(SOURCE MATERIAL Opens)

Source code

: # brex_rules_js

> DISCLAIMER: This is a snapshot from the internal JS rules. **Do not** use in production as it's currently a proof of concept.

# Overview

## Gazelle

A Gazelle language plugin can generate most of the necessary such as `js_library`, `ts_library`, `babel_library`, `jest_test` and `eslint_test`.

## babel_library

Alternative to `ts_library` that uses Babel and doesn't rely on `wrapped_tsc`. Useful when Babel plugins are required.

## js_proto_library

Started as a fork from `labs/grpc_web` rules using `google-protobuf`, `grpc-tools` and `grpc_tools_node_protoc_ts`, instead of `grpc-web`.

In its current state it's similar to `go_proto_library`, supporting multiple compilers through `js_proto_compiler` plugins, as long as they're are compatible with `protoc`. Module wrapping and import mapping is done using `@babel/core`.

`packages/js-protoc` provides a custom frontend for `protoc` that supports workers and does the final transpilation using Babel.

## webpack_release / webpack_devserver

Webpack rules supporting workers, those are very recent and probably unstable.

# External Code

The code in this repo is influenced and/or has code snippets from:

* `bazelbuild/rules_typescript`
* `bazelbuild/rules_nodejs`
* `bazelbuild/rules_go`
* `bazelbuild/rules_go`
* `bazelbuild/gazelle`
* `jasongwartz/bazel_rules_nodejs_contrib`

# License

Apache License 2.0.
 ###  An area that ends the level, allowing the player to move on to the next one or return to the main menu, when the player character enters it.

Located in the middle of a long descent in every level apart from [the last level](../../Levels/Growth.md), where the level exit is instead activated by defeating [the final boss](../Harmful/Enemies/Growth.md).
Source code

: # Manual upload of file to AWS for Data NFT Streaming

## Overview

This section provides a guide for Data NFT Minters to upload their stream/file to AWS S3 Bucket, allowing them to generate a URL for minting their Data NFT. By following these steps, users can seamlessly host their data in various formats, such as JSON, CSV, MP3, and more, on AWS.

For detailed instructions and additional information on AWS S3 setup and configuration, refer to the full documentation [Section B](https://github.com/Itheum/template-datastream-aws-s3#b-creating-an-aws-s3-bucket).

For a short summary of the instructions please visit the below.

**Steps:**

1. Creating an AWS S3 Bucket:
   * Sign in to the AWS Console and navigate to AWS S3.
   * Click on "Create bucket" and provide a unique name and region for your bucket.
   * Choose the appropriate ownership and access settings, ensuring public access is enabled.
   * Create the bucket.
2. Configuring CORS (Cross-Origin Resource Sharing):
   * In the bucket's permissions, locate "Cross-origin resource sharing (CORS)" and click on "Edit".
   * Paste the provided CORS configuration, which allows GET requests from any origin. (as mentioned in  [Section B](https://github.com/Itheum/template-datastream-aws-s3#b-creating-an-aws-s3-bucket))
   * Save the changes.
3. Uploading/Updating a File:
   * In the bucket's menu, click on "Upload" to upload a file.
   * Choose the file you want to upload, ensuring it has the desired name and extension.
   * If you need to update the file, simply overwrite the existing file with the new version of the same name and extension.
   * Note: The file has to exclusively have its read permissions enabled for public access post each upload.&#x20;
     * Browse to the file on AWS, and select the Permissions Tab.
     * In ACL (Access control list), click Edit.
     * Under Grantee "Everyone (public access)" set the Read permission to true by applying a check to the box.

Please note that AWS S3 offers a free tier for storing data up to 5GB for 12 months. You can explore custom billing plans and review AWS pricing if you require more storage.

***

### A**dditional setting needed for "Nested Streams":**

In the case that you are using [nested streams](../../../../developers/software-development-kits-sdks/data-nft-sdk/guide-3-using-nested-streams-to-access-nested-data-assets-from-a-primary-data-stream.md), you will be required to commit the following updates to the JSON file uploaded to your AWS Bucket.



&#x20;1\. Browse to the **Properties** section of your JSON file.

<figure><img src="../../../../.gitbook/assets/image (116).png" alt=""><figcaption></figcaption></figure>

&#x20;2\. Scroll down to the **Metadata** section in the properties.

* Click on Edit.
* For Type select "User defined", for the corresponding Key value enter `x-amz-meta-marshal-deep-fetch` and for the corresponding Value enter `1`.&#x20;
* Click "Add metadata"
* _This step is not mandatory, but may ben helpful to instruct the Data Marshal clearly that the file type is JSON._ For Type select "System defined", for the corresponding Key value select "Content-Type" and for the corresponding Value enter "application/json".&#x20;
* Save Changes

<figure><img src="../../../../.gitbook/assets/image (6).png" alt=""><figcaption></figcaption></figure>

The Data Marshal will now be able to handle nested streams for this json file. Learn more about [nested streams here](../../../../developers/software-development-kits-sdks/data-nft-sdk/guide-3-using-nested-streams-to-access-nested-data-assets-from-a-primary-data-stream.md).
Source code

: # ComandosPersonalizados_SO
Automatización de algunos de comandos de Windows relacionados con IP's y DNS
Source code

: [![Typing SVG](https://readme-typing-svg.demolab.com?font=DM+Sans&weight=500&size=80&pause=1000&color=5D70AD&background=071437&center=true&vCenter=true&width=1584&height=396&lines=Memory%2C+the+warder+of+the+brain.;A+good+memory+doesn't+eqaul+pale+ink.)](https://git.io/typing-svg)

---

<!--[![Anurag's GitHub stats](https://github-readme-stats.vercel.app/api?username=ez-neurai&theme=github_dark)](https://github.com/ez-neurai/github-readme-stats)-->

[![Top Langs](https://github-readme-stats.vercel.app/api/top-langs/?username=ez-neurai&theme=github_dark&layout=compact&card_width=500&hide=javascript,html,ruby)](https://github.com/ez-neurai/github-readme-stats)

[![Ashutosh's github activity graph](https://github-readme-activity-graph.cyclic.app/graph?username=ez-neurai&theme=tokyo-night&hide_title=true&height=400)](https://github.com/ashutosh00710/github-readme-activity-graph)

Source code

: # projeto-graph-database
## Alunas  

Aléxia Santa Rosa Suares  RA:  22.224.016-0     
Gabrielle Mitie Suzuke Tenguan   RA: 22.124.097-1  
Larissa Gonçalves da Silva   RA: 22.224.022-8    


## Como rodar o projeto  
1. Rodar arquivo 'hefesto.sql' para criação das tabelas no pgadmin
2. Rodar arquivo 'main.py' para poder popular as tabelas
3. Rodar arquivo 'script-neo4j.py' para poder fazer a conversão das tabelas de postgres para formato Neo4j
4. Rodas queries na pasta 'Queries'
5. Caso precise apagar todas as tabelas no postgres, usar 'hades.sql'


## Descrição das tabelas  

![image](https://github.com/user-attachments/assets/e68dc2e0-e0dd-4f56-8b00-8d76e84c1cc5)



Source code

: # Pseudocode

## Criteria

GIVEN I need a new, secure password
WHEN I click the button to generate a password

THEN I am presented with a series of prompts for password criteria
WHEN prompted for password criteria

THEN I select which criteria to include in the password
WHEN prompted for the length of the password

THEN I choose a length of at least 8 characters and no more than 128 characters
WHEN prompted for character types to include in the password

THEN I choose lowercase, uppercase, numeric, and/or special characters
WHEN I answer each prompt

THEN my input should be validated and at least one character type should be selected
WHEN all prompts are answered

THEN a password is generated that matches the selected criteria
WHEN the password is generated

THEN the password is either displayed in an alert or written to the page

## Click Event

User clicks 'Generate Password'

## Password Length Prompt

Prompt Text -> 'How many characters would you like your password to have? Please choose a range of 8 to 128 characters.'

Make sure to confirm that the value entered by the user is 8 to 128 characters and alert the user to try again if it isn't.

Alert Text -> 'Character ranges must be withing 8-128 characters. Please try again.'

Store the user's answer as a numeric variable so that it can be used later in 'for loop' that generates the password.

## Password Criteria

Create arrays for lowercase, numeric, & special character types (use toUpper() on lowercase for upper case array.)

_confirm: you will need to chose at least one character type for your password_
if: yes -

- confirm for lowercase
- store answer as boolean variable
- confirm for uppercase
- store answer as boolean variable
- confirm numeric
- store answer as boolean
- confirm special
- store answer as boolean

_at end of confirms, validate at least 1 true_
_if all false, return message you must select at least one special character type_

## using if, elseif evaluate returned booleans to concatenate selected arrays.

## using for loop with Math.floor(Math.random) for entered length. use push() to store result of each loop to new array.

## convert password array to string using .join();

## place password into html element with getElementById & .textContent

(SOURCE MATERIAL Closes)

- [AIM OF THE EXERCISE] Set down again, word for word, the stretch of records from the line with "proof of concept." to the line with "Started as a", both of those lines included.

- [RESPONSE BOX]
> DISCLAIMER: This is a snapshot from the internal JS rules. **Do not** use in production as it's currently a proof of concept.

# Overview

## Gazelle

A Gazelle language plugin can generate most of the necessary such as `js_library`, `ts_library`, `babel_library`, `jest_test` and `eslint_test`.

## babel_library

Alternative to `ts_library` that uses Babel and doesn't rely on `wrapped_tsc`. Useful when Babel plugins are required.

## js_proto_library

Started as a fork from `labs/grpc_web` rules using `google-protobuf`, `grpc-tools` and `grpc_tools_node_protoc_ts`, instead of `grpc-web`.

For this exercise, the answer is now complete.